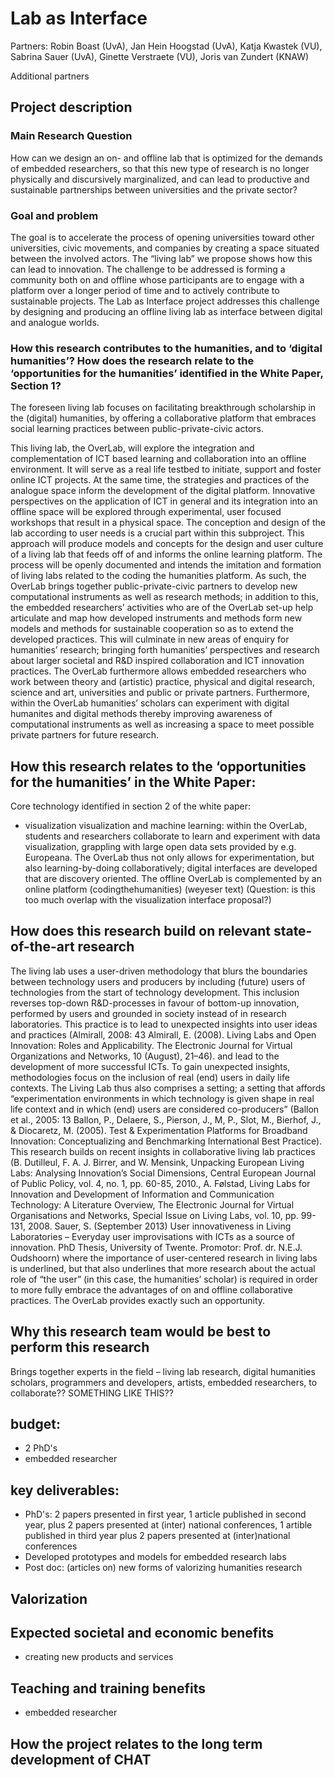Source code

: # Lab as Interface

Partners: Robin Boast (UvA), Jan Hein Hoogstad (UvA), Katja Kwastek
(VU), Sabrina Sauer (UvA), Ginette Verstraete (VU), Joris van Zundert
(KNAW)

Additional partners

## Project description

### Main Research Question

How can we design an on- and offline lab that is optimized for the
demands of embedded researchers, so that this new type of research is
no longer physically and discursively marginalized, and can lead to
productive and sustainable partnerships between universities and the
private sector?

### Goal and problem

The goal is to accelerate the process of opening universities toward
other universities, civic movements, and companies by creating a space
situated between the involved actors. The “living lab” we propose
shows how this can lead to innovation. The challenge to be addressed is
forming a community both on and offline whose participants are to engage
with a platform over a longer period of time and to actively contribute
to sustainable projects. The Lab as Interface project addresses this
challenge by designing and producing an offline living lab as interface
between digital and analogue worlds.


### How this research contributes to the humanities, and to ‘digital humanities’? How does the research relate to the ‘opportunities for the humanities’ identified in the White Paper, Section 1?

The foreseen living lab focuses on facilitating breakthrough scholarship
in the (digital) humanities, by offering a collaborative platform that
embraces social learning practices between public-private-civic actors.

This living lab, the OverLab, will explore the integration and
complementation of ICT based learning and collaboration into an offline
environment. It will serve as a real life testbed to initiate, support
and foster online ICT projects. At the same time, the strategies and
practices of the analogue space inform the development of the digital
platform. Innovative perspectives on the application of ICT in general
and its integration into an offline space will be explored through
experimental, user focused workshops that result in a physical space.
The conception and design of the lab according to user needs is a
crucial part within this subproject. This approach will produce models
and concepts for the design and user culture of a living lab that
feeds off of and informs the online learning platform. The process
will be openly documented and intends the imitation and formation of
living labs related to the coding the humanities platform. As such,
the OverLab brings together public-private-civic partners to develop
new computational instruments as well as research methods; in addition
to this, the embedded researchers’ activities who are of the OverLab
set-up help articulate and map how developed instruments and methods
form new models and methods for sustainable cooperation so as to extend
the developed practices. This will culminate in new areas of enquiry
for humanities’ research; bringing forth humanities’ perspectives
and research about larger societal and R&D inspired collaboration and
ICT innovation practices. The OverLab furthermore allows embedded
researchers who work between theory and (artistic) practice, physical
and digital research, science and art, universities and public or
private partners. Furthermore, within the OverLab humanities’ scholars
can experiment with digital humanites and digital methods thereby
improving awareness of computational instruments as well as increasing a
space to meet possible private partners for future research.




## How this research relates to the ‘opportunities for the humanities’ in the White Paper:

Core technology identified in section 2 of the white paper:
- visualization
visualization and machine learning: within the OverLab, students and researchers collaborate to learn and experiment with data visualization, grappling with large open data sets provided by e.g. Europeana. The OverLab thus not only allows for experimentation, but also learning-by-doing collaboratively; digital interfaces are developed that are discovery oriented. The offline OverLab is complemented by an online platform (codingthehumanities) (weyeser text) (Question: is this too much overlap with the visualization interface proposal?)

## How does this research build on relevant state-of-the-art research

The living lab uses a user-driven methodology that blurs the boundaries between technology users and producers by including (future) users of technologies from the start of technology development. This inclusion reverses top-down R&D-processes in favour of bottom-up innovation, performed by users and grounded in society instead of in research laboratories. This practice is to lead to unexpected insights into user ideas and practices (Almirall, 2008: 43 Almirall, E. (2008). Living Labs and Open Innovation: Roles and Applicability. The Electronic Journal for Virtual Organizations and Networks, 10 (August), 21–46). and lead to the development of more successful ICTs. To gain unexpected insights, methodologies focus on the inclusion of real (end) users in daily life contexts. The Living Lab thus also comprises a setting; a setting that affords “experimentation environments in which technology is given shape in real life context and in which (end) users are considered co-producers” (Ballon et al., 2005: 13 Ballon, P., Delaere, S., Pierson, J., M, P., Slot, M., Bierhof, J., & Diocaretz, M. (2005). Test & Experimentation Platforms for Broadband Innovation: Conceptualizing and Benchmarking International Best Practice).
This research builds on recent insights in collaborative living lab practices (B. Dutilleul, F. A. J. Birrer, and W. Mensink, Unpacking European Living Labs: Analysing Innovation’s Social Dimensions, Central European Journal of Public Policy, vol. 4, no. 1, pp. 60-85, 2010., A. Følstad, Living Labs for Innovation and Development of Information and Communication Technology: A Literature Overview, The Electronic Journal for Virtual Organisations and Networks, Special Issue on Living Labs, vol. 10, pp. 99-131, 2008. Sauer, S. (September 2013) User innovativeness in Living Laboratories – Everyday user improvisations with ICTs as a source of innovation. PhD Thesis, University of Twente. Promotor: Prof. dr. N.E.J. Oudshoorn) where the importance of user-centered research in living labs is underlined, but that also underlines that more research about the actual role of “the user” (in this case, the humanities’ scholar) is required in order to more fully embrace the advantages of on and offline collaborative practices. The OverLab provides exactly such an opportunity.

## Why this research team would be best to perform this research

Brings together experts in the field – living lab research, digital humanities scholars, programmers and developers, artists, embedded researchers, to collaborate?? SOMETHING LIKE THIS??

## budget: 

- 2 PhD's
- embedded researcher

## key deliverables:

- PhD's: 2 papers presented in first year, 1 article published in second year, plus 2 papers presented at (inter) national conferences, 1 artible published in third year plus 2 papers presented at (inter)national conferences
- Developed prototypes and models for embedded research labs
- Post doc: (articles on) new forms of valorizing humanities research


## Valorization

## Expected societal and economic benefits

- creating new products and services 

## Teaching and training benefits

- embedded researcher


## How the project relates to the long term development of CHAT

+ + + +

— Your assignment —
Nothing but the lines from the one that contains "## Valorization" to the end of the listing should be given again, each exactly as it appears.

— Answer to this problem —
## Valorization

## Expected societal and economic benefits

- creating new products and services 

## Teaching and training benefits

- embedded researcher


## How the project relates to the long term development of CHAT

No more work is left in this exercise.